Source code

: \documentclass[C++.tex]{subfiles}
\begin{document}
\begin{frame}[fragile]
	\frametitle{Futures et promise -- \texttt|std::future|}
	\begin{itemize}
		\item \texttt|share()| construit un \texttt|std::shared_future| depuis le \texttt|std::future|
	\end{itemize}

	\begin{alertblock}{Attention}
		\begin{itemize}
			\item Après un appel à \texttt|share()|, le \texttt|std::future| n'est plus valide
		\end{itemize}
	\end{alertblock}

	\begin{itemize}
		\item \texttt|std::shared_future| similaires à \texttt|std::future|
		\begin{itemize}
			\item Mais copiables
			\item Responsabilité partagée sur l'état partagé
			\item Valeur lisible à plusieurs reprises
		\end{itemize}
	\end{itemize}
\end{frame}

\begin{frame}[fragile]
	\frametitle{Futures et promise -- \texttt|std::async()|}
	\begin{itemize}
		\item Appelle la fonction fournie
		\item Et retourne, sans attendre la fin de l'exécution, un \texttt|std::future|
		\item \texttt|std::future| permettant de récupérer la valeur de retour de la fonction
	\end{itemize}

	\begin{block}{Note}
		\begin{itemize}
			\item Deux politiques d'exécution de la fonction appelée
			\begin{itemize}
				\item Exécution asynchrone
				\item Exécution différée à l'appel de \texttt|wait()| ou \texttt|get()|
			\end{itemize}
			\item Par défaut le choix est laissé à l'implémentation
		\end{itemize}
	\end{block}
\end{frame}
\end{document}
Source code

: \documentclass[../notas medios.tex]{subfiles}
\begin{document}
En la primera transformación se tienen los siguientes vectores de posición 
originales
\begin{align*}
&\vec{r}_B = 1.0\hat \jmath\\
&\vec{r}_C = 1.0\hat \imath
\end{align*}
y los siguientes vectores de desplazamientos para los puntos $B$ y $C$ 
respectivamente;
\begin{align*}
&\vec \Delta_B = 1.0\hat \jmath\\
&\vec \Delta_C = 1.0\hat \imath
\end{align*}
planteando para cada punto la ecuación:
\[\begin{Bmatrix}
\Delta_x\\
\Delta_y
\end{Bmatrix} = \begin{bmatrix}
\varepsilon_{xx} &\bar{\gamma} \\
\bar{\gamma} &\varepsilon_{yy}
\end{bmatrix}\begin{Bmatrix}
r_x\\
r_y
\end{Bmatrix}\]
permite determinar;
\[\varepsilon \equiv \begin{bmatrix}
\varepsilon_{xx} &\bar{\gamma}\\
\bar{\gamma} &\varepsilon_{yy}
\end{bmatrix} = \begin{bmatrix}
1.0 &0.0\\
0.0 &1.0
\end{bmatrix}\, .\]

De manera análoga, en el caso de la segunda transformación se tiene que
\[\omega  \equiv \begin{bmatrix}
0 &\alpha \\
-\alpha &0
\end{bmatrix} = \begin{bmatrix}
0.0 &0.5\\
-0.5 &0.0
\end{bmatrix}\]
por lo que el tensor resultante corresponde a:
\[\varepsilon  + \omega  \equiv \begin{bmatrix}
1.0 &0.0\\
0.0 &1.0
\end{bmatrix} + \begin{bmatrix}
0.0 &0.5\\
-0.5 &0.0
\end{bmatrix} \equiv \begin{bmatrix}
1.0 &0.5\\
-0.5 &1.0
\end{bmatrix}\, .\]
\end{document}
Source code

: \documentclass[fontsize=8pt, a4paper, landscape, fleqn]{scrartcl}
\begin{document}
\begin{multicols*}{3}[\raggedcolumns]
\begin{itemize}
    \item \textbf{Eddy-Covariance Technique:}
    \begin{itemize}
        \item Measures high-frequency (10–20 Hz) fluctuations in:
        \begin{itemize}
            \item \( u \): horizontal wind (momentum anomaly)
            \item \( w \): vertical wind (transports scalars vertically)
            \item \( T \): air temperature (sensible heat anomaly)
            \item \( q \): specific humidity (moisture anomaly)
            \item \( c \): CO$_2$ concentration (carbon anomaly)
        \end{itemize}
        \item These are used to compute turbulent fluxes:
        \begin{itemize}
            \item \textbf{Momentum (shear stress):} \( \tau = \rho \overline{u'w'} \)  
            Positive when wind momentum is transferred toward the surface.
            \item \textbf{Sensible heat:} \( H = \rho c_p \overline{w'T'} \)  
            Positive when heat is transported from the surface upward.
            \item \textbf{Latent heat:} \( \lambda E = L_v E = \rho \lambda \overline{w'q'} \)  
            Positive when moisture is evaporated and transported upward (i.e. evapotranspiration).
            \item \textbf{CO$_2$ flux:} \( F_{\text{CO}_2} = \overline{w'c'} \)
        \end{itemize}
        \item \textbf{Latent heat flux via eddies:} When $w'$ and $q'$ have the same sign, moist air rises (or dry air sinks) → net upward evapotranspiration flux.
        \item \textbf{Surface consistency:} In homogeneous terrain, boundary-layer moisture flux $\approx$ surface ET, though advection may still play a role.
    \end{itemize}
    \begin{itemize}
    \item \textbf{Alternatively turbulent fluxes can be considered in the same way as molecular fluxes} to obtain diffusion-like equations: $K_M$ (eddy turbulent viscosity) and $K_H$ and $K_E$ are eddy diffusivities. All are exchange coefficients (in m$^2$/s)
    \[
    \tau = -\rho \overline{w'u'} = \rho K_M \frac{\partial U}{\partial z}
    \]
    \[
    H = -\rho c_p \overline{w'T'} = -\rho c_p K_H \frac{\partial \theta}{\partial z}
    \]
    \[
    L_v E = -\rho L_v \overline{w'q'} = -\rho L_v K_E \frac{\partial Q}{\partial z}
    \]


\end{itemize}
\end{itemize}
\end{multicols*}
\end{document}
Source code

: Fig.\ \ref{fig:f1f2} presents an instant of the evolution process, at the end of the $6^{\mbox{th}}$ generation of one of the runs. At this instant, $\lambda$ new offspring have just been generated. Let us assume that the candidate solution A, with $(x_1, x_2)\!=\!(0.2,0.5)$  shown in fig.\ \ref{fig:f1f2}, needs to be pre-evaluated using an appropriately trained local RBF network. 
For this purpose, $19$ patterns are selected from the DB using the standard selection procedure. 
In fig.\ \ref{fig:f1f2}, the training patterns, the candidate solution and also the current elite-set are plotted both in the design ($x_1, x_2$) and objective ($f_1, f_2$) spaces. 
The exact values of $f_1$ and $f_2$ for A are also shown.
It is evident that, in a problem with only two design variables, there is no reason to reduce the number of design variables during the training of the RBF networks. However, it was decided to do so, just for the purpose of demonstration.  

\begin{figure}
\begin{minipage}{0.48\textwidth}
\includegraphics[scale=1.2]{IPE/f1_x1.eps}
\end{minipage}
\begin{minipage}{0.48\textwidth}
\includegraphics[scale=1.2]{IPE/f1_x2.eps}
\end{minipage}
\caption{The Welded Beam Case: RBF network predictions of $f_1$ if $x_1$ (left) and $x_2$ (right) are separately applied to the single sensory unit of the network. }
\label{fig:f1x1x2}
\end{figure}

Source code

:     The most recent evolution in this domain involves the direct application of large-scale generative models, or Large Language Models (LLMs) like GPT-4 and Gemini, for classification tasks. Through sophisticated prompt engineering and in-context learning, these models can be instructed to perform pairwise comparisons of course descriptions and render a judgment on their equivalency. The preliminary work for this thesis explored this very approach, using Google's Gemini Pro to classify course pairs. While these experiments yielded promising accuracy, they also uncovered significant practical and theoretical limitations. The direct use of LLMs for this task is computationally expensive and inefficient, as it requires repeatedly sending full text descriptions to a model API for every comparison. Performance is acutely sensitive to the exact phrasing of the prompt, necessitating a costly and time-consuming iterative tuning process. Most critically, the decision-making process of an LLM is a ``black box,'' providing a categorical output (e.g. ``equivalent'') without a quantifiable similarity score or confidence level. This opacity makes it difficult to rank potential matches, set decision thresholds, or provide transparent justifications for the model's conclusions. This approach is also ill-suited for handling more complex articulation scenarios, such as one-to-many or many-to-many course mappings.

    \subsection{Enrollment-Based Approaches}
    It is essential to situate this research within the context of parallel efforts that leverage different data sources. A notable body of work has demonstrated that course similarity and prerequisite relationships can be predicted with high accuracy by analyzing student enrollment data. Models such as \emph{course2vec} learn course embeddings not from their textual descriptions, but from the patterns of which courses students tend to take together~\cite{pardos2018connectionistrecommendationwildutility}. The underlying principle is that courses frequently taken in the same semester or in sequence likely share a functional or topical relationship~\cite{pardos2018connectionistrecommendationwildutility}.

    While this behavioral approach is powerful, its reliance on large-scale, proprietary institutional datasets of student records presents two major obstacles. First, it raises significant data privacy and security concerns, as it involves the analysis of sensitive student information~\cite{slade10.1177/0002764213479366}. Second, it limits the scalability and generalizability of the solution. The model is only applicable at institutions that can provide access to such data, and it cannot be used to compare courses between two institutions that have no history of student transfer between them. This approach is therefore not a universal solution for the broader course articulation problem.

□ □ □ □

Problem details
For this exercise, return every line from the data that holds the string "multicols".

Exercise response
\begin{multicols*}{3}[\raggedcolumns]
\end{multicols*}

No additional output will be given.